Aim of the exercise: Repeat only these lines, exactly: the first line of the data, the line containing "## Les courses", and every line between them. Pictures stay out.

Records provided:
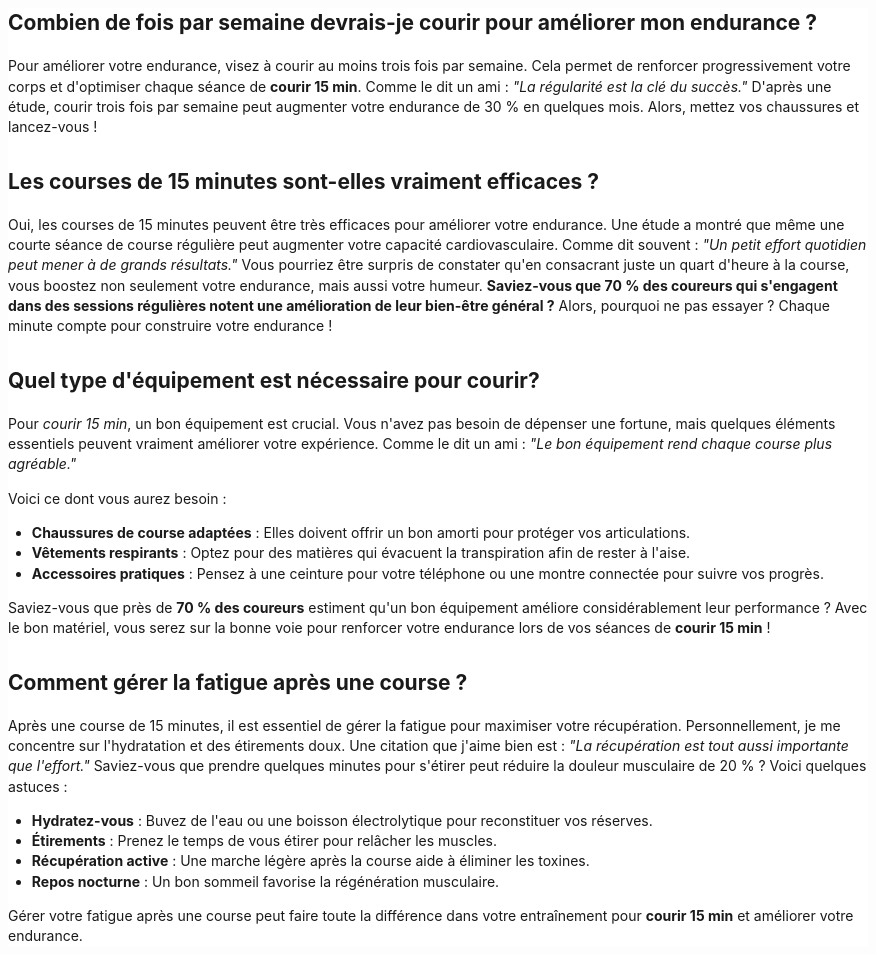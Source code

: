 ## Combien de fois par semaine devrais-je courir pour améliorer mon endurance ?

Pour améliorer votre endurance, visez à courir au moins trois fois par semaine. Cela permet de renforcer progressivement votre corps et d'optimiser chaque séance de **courir 15 min**. Comme le dit un ami : _"La régularité est la clé du succès."_ D'après une étude, courir trois fois par semaine peut augmenter votre endurance de 30 % en quelques mois. Alors, mettez vos chaussures et lancez-vous !

## Les courses de 15 minutes sont-elles vraiment efficaces ?

Oui, les courses de 15 minutes peuvent être très efficaces pour améliorer votre endurance. Une étude a montré que même une courte séance de course régulière peut augmenter votre capacité cardiovasculaire. Comme dit souvent : _"Un petit effort quotidien peut mener à de grands résultats."_ Vous pourriez être surpris de constater qu'en consacrant juste un quart d'heure à la course, vous boostez non seulement votre endurance, mais aussi votre humeur. **Saviez-vous que 70 % des coureurs qui s'engagent dans des sessions régulières notent une amélioration de leur bien-être général ?** Alors, pourquoi ne pas essayer ? Chaque minute compte pour construire votre endurance !

## Quel type d'équipement est nécessaire pour courir?

Pour _courir 15 min_, un bon équipement est crucial. Vous n'avez pas besoin de dépenser une fortune, mais quelques éléments essentiels peuvent vraiment améliorer votre expérience. Comme le dit un ami : _"Le bon équipement rend chaque course plus agréable."_

Voici ce dont vous aurez besoin :

-   **Chaussures de course adaptées** : Elles doivent offrir un bon amorti pour protéger vos articulations.
-   **Vêtements respirants** : Optez pour des matières qui évacuent la transpiration afin de rester à l'aise.
-   **Accessoires pratiques** : Pensez à une ceinture pour votre téléphone ou une montre connectée pour suivre vos progrès.

Saviez-vous que près de **70 % des coureurs** estiment qu'un bon équipement améliore considérablement leur performance ? Avec le bon matériel, vous serez sur la bonne voie pour renforcer votre endurance lors de vos séances de **courir 15 min** !

## Comment gérer la fatigue après une course ?

Après une course de 15 minutes, il est essentiel de gérer la fatigue pour maximiser votre récupération. Personnellement, je me concentre sur l'hydratation et des étirements doux. Une citation que j'aime bien est : _"La récupération est tout aussi importante que l'effort."_ Saviez-vous que prendre quelques minutes pour s'étirer peut réduire la douleur musculaire de 20 % ? Voici quelques astuces :

-   **Hydratez-vous** : Buvez de l'eau ou une boisson électrolytique pour reconstituer vos réserves.
-   **Étirements** : Prenez le temps de vous étirer pour relâcher les muscles.
-   **Récupération active** : Une marche légère après la course aide à éliminer les toxines.
-   **Repos nocturne** : Un bon sommeil favorise la régénération musculaire.

Gérer votre fatigue après une course peut faire toute la différence dans votre entraînement pour **courir 15 min** et améliorer votre endurance.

Answer box:
Source code

: ## Combien de fois par semaine devrais-je courir pour améliorer mon endurance ?

Pour améliorer votre endurance, visez à courir au moins trois fois par semaine. Cela permet de renforcer progressivement votre corps et d'optimiser chaque séance de **courir 15 min**. Comme le dit un ami : _"La régularité est la clé du succès."_ D'après une étude, courir trois fois par semaine peut augmenter votre endurance de 30 % en quelques mois. Alors, mettez vos chaussures et lancez-vous !

## Les courses de 15 minutes sont-elles vraiment efficaces ?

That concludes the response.